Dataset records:
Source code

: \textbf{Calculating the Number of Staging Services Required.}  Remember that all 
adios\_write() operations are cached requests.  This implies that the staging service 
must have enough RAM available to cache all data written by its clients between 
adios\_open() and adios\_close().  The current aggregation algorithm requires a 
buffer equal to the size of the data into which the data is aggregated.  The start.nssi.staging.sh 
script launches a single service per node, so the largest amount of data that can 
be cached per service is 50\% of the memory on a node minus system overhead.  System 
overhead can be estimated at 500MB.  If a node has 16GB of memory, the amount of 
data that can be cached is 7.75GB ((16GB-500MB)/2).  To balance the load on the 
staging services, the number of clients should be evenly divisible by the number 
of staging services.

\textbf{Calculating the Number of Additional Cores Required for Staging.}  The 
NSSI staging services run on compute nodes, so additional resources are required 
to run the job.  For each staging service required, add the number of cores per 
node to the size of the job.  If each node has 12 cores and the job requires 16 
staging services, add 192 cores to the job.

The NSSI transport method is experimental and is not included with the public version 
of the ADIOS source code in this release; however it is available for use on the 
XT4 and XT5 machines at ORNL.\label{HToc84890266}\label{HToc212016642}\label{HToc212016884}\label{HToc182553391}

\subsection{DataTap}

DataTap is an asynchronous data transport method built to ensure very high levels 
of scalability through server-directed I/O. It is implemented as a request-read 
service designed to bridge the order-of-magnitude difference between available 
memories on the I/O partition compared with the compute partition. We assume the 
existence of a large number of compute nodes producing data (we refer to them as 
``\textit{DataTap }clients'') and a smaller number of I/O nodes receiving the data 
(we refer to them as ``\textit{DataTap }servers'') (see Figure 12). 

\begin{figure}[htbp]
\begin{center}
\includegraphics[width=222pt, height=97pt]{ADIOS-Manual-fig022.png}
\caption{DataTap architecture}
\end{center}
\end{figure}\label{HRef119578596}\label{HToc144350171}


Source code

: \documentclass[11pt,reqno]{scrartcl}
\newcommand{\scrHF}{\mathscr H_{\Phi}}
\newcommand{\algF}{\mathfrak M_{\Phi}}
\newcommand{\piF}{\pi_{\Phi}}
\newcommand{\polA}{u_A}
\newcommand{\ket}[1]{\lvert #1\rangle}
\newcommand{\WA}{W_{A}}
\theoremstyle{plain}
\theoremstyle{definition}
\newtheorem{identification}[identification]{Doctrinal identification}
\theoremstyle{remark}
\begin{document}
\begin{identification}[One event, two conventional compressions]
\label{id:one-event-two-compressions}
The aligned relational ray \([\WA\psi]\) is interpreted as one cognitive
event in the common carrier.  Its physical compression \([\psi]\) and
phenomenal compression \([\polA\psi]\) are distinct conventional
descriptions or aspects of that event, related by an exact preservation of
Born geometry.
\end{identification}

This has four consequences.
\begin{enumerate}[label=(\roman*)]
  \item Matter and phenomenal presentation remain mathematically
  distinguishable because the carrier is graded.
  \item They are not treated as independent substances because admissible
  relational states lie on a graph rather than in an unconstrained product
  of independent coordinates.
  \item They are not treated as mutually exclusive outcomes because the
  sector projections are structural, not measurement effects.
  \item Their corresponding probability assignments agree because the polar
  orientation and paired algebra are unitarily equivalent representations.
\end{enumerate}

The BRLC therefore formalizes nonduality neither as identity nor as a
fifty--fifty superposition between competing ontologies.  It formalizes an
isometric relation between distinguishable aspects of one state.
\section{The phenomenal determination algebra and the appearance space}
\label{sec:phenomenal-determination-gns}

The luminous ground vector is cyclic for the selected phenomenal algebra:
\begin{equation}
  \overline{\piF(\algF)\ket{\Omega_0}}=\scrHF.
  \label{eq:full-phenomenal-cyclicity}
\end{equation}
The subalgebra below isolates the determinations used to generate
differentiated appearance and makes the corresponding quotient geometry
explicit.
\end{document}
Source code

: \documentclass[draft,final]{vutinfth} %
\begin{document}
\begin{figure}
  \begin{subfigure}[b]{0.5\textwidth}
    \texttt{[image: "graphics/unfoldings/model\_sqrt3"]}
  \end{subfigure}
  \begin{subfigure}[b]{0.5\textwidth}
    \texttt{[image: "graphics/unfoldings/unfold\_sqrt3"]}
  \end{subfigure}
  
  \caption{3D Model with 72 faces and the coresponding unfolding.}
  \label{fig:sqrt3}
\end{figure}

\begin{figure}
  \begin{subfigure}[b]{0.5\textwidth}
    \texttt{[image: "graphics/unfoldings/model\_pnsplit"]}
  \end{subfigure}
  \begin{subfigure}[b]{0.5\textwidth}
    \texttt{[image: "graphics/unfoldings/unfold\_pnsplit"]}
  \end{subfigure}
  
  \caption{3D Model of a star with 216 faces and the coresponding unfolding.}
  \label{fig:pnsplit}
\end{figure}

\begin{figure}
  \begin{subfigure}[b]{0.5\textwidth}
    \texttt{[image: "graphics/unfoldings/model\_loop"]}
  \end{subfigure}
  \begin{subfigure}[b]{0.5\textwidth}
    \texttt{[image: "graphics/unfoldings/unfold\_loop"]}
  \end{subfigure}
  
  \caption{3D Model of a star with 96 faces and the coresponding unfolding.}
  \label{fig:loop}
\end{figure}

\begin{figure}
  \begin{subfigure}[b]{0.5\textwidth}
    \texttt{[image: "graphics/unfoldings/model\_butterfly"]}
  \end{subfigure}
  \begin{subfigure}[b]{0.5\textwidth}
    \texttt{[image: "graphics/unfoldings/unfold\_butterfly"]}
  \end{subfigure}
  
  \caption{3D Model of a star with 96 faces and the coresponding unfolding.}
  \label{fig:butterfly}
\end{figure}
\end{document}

- [EXERCISE]: From the entries above, collect every line with the string "enumerate" in it.

- [RESULT FOR THIS EXERCISE]:
\begin{enumerate}[label=(\roman*)]
\end{enumerate}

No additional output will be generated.